Humans, like all life on earth, exist only in the context of biological ecosystems. In the confines of urban life, where the hands of humanity have shaped our environment into steel, asphalt and concrete, we forget this fundamental axiom of life. Our collective societal focus is on economic growth, more jobs, more people, more things as measured by gross domestic product.

A recent report on economics of biodiversity concludes natural ecosystems are essential to existence of humanity and must be first and foremost consideration when contemplating economic development (The Dasgupta Review, www.gov.uk/official-documents).

Not only does humanity depend on services provided by natural ecosystems, but these life-supporting systems are now in a state of rapid decline. This decline is manifested in the loss of biodiversity, fisheries, fertile soils destruction of tropical rainforest and most especially by global climate warming and its manifest adverse consequences.

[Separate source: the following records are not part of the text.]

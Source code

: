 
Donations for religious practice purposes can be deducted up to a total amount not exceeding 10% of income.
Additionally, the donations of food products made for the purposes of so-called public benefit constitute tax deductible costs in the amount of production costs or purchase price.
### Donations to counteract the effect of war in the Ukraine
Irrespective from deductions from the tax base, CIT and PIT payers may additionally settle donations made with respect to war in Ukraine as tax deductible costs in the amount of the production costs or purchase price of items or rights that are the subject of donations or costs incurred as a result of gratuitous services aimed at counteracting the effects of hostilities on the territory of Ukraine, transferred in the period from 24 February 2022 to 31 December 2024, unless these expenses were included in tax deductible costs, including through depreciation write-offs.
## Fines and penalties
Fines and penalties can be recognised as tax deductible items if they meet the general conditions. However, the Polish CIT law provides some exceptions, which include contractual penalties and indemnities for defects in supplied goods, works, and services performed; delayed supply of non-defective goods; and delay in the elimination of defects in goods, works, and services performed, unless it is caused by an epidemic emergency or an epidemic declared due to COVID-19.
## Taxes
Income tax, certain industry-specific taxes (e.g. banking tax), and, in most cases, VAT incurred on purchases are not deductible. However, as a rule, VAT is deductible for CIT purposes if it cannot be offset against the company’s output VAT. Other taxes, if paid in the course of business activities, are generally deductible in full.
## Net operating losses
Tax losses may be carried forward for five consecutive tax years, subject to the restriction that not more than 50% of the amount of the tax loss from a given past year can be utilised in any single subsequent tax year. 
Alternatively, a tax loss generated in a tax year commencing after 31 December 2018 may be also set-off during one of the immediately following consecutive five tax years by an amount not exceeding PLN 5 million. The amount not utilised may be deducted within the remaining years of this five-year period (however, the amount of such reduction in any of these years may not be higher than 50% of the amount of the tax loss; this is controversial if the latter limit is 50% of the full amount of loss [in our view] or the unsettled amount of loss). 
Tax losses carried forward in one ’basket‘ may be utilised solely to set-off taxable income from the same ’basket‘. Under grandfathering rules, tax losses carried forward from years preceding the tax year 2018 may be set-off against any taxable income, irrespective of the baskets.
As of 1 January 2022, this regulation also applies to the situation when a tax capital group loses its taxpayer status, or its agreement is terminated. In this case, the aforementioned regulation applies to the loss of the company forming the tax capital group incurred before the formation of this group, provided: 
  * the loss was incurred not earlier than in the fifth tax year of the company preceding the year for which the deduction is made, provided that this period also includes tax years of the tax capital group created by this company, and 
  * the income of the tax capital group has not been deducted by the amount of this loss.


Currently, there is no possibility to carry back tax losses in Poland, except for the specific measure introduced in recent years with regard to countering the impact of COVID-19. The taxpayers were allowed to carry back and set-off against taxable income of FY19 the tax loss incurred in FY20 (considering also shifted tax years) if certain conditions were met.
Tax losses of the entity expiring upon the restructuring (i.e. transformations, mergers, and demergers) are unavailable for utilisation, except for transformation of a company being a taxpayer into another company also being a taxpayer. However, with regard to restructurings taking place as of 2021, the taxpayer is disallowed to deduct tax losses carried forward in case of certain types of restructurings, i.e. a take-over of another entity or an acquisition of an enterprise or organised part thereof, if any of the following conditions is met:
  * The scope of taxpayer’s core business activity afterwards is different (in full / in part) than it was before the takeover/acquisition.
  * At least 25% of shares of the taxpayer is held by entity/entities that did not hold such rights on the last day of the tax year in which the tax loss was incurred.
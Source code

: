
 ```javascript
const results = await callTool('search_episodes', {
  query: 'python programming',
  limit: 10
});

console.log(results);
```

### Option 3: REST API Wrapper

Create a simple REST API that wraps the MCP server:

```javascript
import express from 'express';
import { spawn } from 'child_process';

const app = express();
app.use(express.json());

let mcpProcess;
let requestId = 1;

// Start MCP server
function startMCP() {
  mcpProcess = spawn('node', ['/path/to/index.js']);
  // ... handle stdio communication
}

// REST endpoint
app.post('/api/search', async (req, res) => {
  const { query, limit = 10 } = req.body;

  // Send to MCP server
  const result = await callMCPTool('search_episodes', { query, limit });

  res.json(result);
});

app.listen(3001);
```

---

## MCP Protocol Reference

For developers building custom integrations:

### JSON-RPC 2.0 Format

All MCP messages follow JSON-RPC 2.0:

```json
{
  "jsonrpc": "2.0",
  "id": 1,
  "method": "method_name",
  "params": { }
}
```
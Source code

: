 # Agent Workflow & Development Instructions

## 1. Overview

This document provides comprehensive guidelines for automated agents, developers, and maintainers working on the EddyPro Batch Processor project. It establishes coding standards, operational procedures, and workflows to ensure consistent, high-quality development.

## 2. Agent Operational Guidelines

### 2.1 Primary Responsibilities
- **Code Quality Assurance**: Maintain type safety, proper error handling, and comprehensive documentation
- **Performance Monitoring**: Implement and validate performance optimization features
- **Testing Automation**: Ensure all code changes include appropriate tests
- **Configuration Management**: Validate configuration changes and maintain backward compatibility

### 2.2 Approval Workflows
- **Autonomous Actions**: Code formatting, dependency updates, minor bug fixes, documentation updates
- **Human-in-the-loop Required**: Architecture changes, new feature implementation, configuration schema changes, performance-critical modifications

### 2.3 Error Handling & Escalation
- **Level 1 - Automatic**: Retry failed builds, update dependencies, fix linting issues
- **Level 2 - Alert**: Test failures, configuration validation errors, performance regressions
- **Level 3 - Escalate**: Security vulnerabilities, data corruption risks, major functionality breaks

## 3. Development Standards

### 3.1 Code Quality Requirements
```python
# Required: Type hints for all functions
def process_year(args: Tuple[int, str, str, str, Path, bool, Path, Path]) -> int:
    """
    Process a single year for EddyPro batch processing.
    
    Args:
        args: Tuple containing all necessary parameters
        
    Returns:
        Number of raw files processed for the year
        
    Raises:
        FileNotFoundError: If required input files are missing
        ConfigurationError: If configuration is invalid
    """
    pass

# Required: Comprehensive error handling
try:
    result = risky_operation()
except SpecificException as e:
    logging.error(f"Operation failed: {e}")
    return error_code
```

Most of us as children learned to appreciate “nature.” To enjoy seeing backyard birds, hearing their songs, walking in a park or woods. But fundamental lessons of nature were not being learned, or forgotten, or relegated to be of less importance than “economic” growth. These are not just lessons of aesthetic appreciation, they are, as the Review concludes, fundamental to the life we have become accustomed. The growth of GDP no longer can be the end-all measure of success and wellbeing. The new economic calculus, for quality of life, must be centered on the natural systems on which we depend for our existence. If we are to solve this century’s multitude of threatening environmental issues, an understanding nature and the functioning of nature must be internalized by us all.

Dasgupta writes: Solutions to the pressing environmental problems require that “we (each) develop an affection for nature and its processes. The Review ends with a plea that our education systems should introduce nature studies from the earliest stages of our lives, and revisit them in the years we spend in secondary and tertiary education … if we care about our common future and the common future of our descendants, we should all in part be naturalists.”

The lessons of nature are best taught in natural areas, where the forces of nature shape the landscape. Islands of nature, in the sea of urban development, are indispensable to teach these fundamental lessons of life. We need to hold dear, even sacred, these bits of nature, not just for recreation, aesthetics and pleasure but for the fundamental life’s lessons that they can teach. It is here in these bits of the natural world where the natural processes are permitted to govern with minimal human intervention. It is here where the lessons of nature can be learned and, more importantly, where affection for nature is nurtured.